What you have to do ::
Return every record exactly as written.

═══

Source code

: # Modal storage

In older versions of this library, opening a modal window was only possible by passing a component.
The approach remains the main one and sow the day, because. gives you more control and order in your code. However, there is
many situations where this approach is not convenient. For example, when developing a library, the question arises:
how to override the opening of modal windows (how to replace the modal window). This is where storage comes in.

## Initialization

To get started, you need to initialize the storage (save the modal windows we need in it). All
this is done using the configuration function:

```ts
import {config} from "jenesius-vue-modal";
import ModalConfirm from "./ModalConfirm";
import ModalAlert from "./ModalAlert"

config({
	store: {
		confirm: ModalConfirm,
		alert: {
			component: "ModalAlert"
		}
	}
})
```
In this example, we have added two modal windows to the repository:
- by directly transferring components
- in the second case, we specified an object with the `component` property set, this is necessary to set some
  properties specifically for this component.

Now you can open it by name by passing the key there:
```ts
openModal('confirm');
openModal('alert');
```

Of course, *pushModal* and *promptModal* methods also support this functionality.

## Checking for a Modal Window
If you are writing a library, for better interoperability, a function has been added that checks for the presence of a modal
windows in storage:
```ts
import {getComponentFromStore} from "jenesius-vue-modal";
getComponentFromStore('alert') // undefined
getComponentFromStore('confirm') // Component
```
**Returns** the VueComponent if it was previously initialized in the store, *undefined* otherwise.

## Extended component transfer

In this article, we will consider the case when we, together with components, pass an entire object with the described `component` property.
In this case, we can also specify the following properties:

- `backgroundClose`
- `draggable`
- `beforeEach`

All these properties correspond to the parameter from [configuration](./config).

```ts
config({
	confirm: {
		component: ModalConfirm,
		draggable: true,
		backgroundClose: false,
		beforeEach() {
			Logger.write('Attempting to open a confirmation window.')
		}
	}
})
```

═══

Reply ::
Source code

: # Modal storage

In older versions of this library, opening a modal window was only possible by passing a component.
The approach remains the main one and sow the day, because. gives you more control and order in your code. However, there is
many situations where this approach is not convenient. For example, when developing a library, the question arises:
how to override the opening of modal windows (how to replace the modal window). This is where storage comes in.

## Initialization

To get started, you need to initialize the storage (save the modal windows we need in it). All
this is done using the configuration function:

```ts
import {config} from "jenesius-vue-modal";
import ModalConfirm from "./ModalConfirm";
import ModalAlert from "./ModalAlert"

config({
	store: {
		confirm: ModalConfirm,
		alert: {
			component: "ModalAlert"
		}
	}
})
```
In this example, we have added two modal windows to the repository:
- by directly transferring components
- in the second case, we specified an object with the `component` property set, this is necessary to set some
  properties specifically for this component.

Now you can open it by name by passing the key there:
```ts
openModal('confirm');
openModal('alert');
```

Of course, *pushModal* and *promptModal* methods also support this functionality.

## Checking for a Modal Window
If you are writing a library, for better interoperability, a function has been added that checks for the presence of a modal
windows in storage:
```ts
import {getComponentFromStore} from "jenesius-vue-modal";
getComponentFromStore('alert') // undefined
getComponentFromStore('confirm') // Component
```
**Returns** the VueComponent if it was previously initialized in the store, *undefined* otherwise.

## Extended component transfer

In this article, we will consider the case when we, together with components, pass an entire object with the described `component` property.
In this case, we can also specify the following properties:

- `backgroundClose`
- `draggable`
- `beforeEach`

All these properties correspond to the parameter from [configuration](./config).

```ts
config({
	confirm: {
		component: ModalConfirm,
		draggable: true,
		backgroundClose: false,
		beforeEach() {
			Logger.write('Attempting to open a confirmation window.')
		}
	}
})
```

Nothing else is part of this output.